The Roths at ThisOngoingWar:
“If our side needs to be bleeding at least as much as the people on the other side before we win your support and understanding, then we will forego that privilege. And we express our utter contempt for your relativistic, statistics-driven morality.”
Commenter “JJ” sent me a link to an article in Haaretz back on July 22nd. It’s mostly concerned with an emerging spat in the coalition government between Sharon people and Olmert’s clan, the latter dropping hints (and more) that Sharon allowed the Hezbollah sore to fester for 5 years and that the seeds for the current conflict were sown on his watch; the former arguing that any pre-emptive action taken by Sharon would have met with universal condemnation inside and outside Israel. The Sharonites are paraphrased thus:
For five years, …there wasn’t a single diplomatic meeting that Arik [Sharon] held – be it with the president of the United States of the prime minister of Sweden – in which he did not talk about Hezbollah and the rockets. We would laugh because he had a regular line that he would say: For God’s sake – he’d say in English, of course – they have 13,000 rockets. Yes, 13,000! Every president, every prime minister, every foreign minister, heard this from him.
The backdrop to these conversations being UN Resolutions 1391 and 1496 calling on the Lebanese government to enforce its will in the south of the country and repeated representations by Israel to the UNSC regarding the failure of the Lebanese government to do just that. Not to mention a response from the international community that gave the distinct impression it could care less.
Any assessment of the ongoing conflict that fails to consider this context, is not worthy of the name. Any evaluation of the Israeli response to the Hezbollah raid into northern Israel three weeks ago, when 3 IDF soldiers were killed and 2 abducted in a de facto act of war, that fails to factor in 2000 days of Israeli efforts to get the international community to take seriously the unwillingness/inability of Beirut to confront Hezbollah is – at best – incomplete, but more likely – disingenuous.
Those bunkers in hundreds of northern Israeli towns and villages weren’t built in the last 3 weeks. Many date from the late 70s early 80s during Israel’s occupation of southern Lebanon (another context-free conflict from which every self-respecting blogger can cite Sabra and Shatila, but mention in conversation Avivim, Ma’alot or the Coastal Road Massacre, and you should expect nothing but blank stares…unless you’re in Israel, of course). Today, those bunkers are there because of what it means to be living within striking distance of 13,000 missiles accrued by a guerilla organisation sworn to the destruction of Israel and operating with unbridled freedom in the neighbouring state. As I type this, there are 1 million Israelis either displaced or spending most nights crowded into bomb shelters with their families. That’s 15% of the population of Israel indirectly cleansed from the north or forced to spend hours a day living like animals underground.
Twenty-four years ago, Britain went to war with another country 8,500 miles away because of the threat that country posed to something in the order of 0.00005% of all British subjects who, whatever difficulties they might have faced living under Argentinean rule, were guaranteed to fare better than the residents of Kiryat Shmona were Hezbollah ever entrusted with their care.

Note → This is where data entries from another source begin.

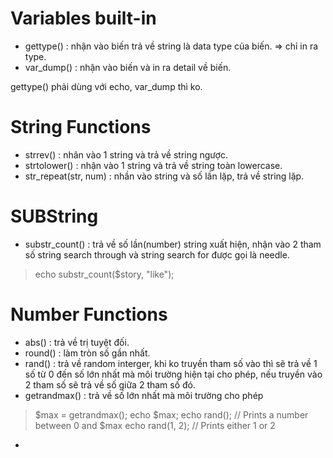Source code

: # Variables built-in
- gettype() : nhận vào biến trả về string là data type của biến. => chỉ in ra type.
- var_dump() : nhận vào biến và in ra detail về biến.

gettype() phải dùng với echo, var_dump thì ko.

# String Functions
- strrev() : nhân vào 1 string và trả về string ngược.
- strtolower() : nhận vào 1 string và trả về string toàn lowercase.
- str_repeat(str, num) : nhần vào string và số lần lặp, trả về string lặp.

# SUBString
- substr_count() : trả về số lần(number) string xuất hiện, nhận vào 2 tham số string search through và string search for được gọi là needle.

>   echo substr_count($story, "like");

# Number Functions
- abs() : trả về trị tuyệt đối.
- round() : làm tròn số gần nhất.
- rand() : trả về random interger, khi ko truyền tham số vào thì sẽ trả về 1 số từ 0 đến số lớn nhất mà môi trường hiện tại cho phép, nếu truyền vào 2 tham số sẽ trả về số giữa 2 tham số đó.
- getrandmax() : trả về số lớn nhất mà môi trường cho phép 

>   $max = getrandmax(); 
>   echo $max;
>   echo rand(); // Prints a number between 0 and $max
>   echo rand(1, 2); // Prints either 1 or 2

- 
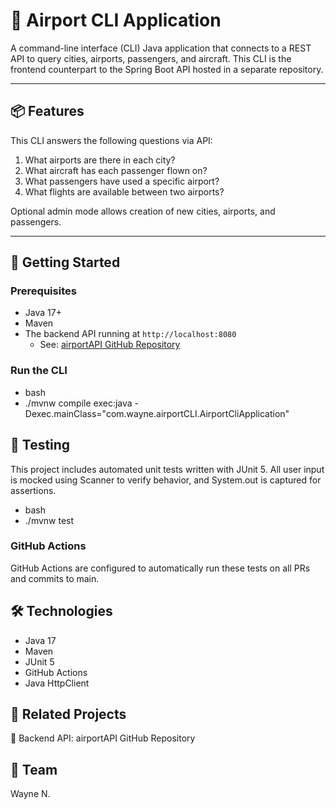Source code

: # 🛬 Airport CLI Application

A command-line interface (CLI) Java application that connects to a REST API to query cities, airports, passengers, and aircraft. This CLI is the frontend counterpart to the Spring Boot API hosted in a separate repository.

---

## 📦 Features

This CLI answers the following questions via API:

1. What airports are there in each city?
2. What aircraft has each passenger flown on?
3. What passengers have used a specific airport?
4. What flights are available between two airports?

Optional admin mode allows creation of new cities, airports, and passengers.

---

## 🚀 Getting Started

### Prerequisites

- Java 17+
- Maven
- The backend API running at `http://localhost:8080`
  - See: [airportAPI GitHub Repository](https://github.com/WayneJN/Spring-Sprint-1-airport-API)

### Run the CLI

- bash
- ./mvnw compile exec:java -Dexec.mainClass="com.wayne.airportCLI.AirportCliApplication"

## 🧪 Testing

This project includes automated unit tests written with JUnit 5. All user input is mocked using Scanner to verify behavior, and System.out is captured for assertions.

- bash
- ./mvnw test

### GitHub Actions

GitHub Actions are configured to automatically run these tests on all PRs and commits to main.

## 🛠 Technologies

- Java 17
- Maven
- JUnit 5
- GitHub Actions
- Java HttpClient

## 🔗 Related Projects
🧠 Backend API: airportAPI GitHub Repository

## 👥 Team
Wayne N.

My heart bleeds for the innocents of Qana and whilst I don’t doubt that only a political settlement will deliver enduring peace, I refuse to join the chorus for an immediate cease-fire that will deliver nothing proximate to this. Those who prematurely gloat at what they perceive to be the relative failure of the IDF to arrest the daily deluge of Katyushas, despite heavy aerial bombardment and a ground incursion, are invariably the same crowd who suggest limited, surgical strikes against known Hezbollah positions would have been the “proportionate” response to what in any other circumstances would be viewed as a declaration of war. My suspicion is that we are talking about people for whom any Israeli response greater than token would be viewed as excessive. And they claim to want peace?

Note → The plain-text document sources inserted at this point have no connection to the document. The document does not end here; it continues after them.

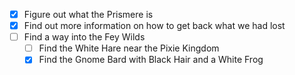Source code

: - [x] Figure out what the Prismere is
- [x] Find out more information on how to get back what we had lost
- [ ] Find a way into the Fey Wilds
	- [ ] Find the White Hare near the Pixie Kingdom
	- [x] Find the Gnome Bard with Black Hair and a White Frog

I want to see the Lebanese democratic experiment succeed, but not if it comes at the cost of an autonomous, Iranian proxy massed on Israel’s northern border. I want the tourists to return to Beirut, but not before Israeli families can sleep safe in their beds.

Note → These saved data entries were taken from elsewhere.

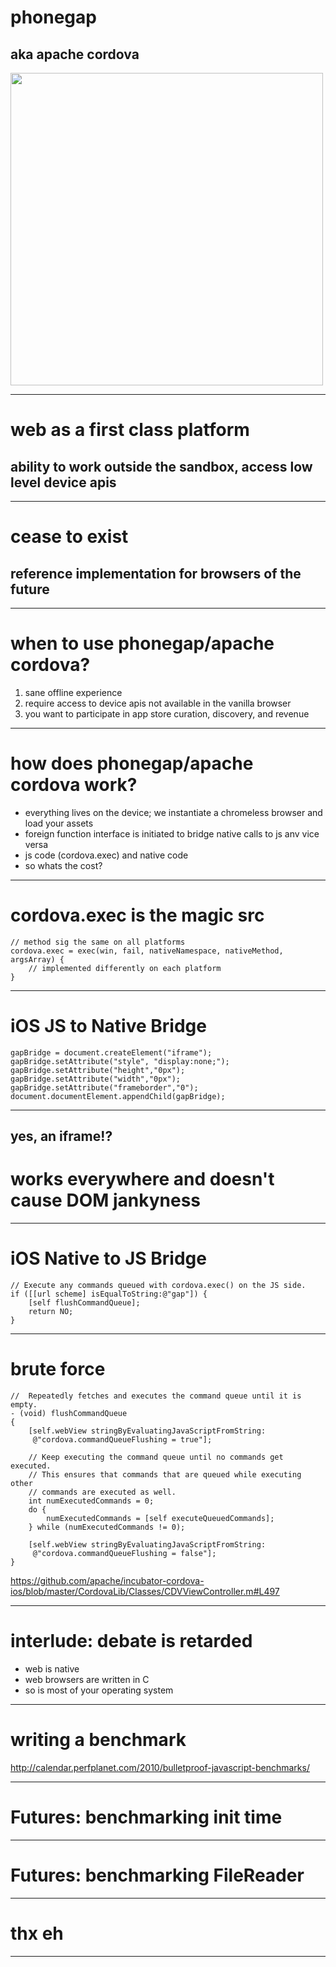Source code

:# phonegap

## aka apache cordova

<img width=500 src=img/manhattan.jpg>

---

# web as a first class platform

## ability to work outside the sandbox, access low level device apis

---

# cease to exist

## reference implementation for browsers of the future

---

# when to use phonegap/apache cordova?

1. sane offline experience
2. require access to device apis not available in the vanilla browser
3. you want to participate in app store curation, discovery, and revenue

---

# how does phonegap/apache cordova work?

- everything lives on the device; we instantiate a chromeless browser and load your assets
- foreign function interface is initiated to bridge native calls to js anv vice versa
- js code (cordova.exec) and native code
- so whats the cost?

---

# cordova.exec is the magic src

    // method sig the same on all platforms
    cordova.exec = exec(win, fail, nativeNamespace, nativeMethod, argsArray) {
        // implemented differently on each platform
    }

---

# iOS JS to Native Bridge

    gapBridge = document.createElement("iframe");
    gapBridge.setAttribute("style", "display:none;");
    gapBridge.setAttribute("height","0px");
    gapBridge.setAttribute("width","0px");
    gapBridge.setAttribute("frameborder","0");
    document.documentElement.appendChild(gapBridge);

---

## yes, an iframe!?

# works everywhere and doesn't cause DOM jankyness

---

# iOS Native to JS Bridge

    // Execute any commands queued with cordova.exec() on the JS side.
    if ([[url scheme] isEqualToString:@"gap"]) {
        [self flushCommandQueue];
        return NO;
    }

---

# brute force

    //  Repeatedly fetches and executes the command queue until it is empty.
    - (void) flushCommandQueue
    {
        [self.webView stringByEvaluatingJavaScriptFromString:
         @"cordova.commandQueueFlushing = true"];

        // Keep executing the command queue until no commands get executed.
        // This ensures that commands that are queued while executing other
        // commands are executed as well.
        int numExecutedCommands = 0;
        do {
            numExecutedCommands = [self executeQueuedCommands];
        } while (numExecutedCommands != 0);

        [self.webView stringByEvaluatingJavaScriptFromString:
         @"cordova.commandQueueFlushing = false"];
    }

https://github.com/apache/incubator-cordova-ios/blob/master/CordovaLib/Classes/CDVViewController.m#L497

---

# interlude: debate is retarded

- web is native
- web browsers are written in C
- so is most of your operating system

---

# writing a benchmark

http://calendar.perfplanet.com/2010/bulletproof-javascript-benchmarks/

---

# Futures: benchmarking init time

---

# Futures: benchmarking FileReader

---

# thx eh

---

Finally, I want to say that there is nothing respectable or honourable about a refusal to ‘take sides’ in this conflict. ‘A plague on both their houses’ won’t wash. Much is made of Israel’s military might, yet a quick look at a map and consideration of relative populations reveals why Israel can’t afford to lose a single war. So I will continue to proclaim my solidarity with the pluralist democracy that even now fights with one hand behind her back in the clearest possible demonstration of an unshakeable commitment to ideals and principles that are anathema to the other side with whom she is regularly – and incredulously – unfavourably compared.
None of this signals a preparedness to ignore or excuse those occasions when Israel errs, but it means I can tell the difference between the freedom-loving cornucopia of nationalities that comprise modern Israel, and the hateful zealots on the other side who celebrate death over life.
It’s “L’chayim” for a reason, you know?